Warm-Up
2 Minute Rowing
Then,
2 Rounds:
10 Air Squats
15 Ring Rows
10 Lunges
5 Strict Pull-Ups
Strength
Back Squat
2 reps @ RPE 6
2 reps @ RPE 7
2 reps @ RPE 8×1
Objective: Build to an RPE of 8 for 2 repetitions in the Back Squat. No Back off sets. Next week we will perform a single at an RPE 8. In this set, we are using the RPE chart to regulate the training intensity.
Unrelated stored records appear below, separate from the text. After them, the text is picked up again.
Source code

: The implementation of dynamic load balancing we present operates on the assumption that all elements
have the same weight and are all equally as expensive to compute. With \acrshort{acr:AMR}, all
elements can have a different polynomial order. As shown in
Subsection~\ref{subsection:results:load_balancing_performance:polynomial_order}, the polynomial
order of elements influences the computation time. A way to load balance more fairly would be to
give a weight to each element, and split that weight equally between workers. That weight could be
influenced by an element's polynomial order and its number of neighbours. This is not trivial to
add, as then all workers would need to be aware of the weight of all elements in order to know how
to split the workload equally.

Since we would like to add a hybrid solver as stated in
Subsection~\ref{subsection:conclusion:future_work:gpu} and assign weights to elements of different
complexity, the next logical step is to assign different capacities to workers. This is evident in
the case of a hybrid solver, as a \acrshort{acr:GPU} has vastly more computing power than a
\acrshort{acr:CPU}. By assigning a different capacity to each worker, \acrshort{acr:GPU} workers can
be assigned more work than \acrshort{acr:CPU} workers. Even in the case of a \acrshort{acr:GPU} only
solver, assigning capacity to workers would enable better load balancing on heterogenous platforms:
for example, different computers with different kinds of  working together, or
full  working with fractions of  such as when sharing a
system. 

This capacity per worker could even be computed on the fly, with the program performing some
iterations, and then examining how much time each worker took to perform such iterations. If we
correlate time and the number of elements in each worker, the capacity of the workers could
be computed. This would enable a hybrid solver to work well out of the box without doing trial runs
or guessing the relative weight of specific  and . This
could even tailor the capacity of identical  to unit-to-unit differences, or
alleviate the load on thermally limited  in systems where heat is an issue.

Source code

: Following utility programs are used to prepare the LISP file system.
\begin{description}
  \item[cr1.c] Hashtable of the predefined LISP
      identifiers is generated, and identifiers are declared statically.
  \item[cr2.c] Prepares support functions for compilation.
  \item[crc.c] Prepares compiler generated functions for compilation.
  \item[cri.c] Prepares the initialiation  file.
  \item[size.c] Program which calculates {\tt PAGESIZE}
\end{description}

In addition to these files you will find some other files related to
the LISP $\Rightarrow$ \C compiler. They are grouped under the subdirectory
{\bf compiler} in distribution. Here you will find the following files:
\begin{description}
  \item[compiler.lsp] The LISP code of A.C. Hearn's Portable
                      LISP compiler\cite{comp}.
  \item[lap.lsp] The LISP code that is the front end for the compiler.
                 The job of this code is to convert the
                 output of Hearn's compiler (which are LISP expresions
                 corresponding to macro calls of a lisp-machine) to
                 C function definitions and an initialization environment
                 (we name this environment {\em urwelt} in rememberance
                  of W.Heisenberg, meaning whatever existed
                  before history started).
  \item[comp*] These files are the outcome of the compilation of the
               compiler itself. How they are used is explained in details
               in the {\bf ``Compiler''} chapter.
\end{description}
The chart ranges from 1-10, with 1 being absolutely no effort, and 10 being a maximum effort.
Workout
Choose variation A for a workout with weights or B for bodyweight workout.
Variation A:
For Time:
30 Calorie Row
30 Wall Balls, 20#/14#
10 Bar Muscle Ups
30 Calorie Row
30 Wall Balls, 20#/14#
20 Chest To Bar Pull-Ups
30 Calorie Row
30 Wall Balls, 20#/14#
30 Pull-Ups
Variation B:
For Time:
200m Run
20 Jumping Lunges
1 Minute Plank
200m Run
20 Jumping Squats
1 Minute Plank
200m Run
40 Lunges
1 Minute Plank
200m Run
40 Squats
1 Minute Plank
Workout Tip
For Variation A, Each pulling variation (muscle up/chest to bar/pull ups) should be completed in 2 minutes or less. Scale repetitions as needed.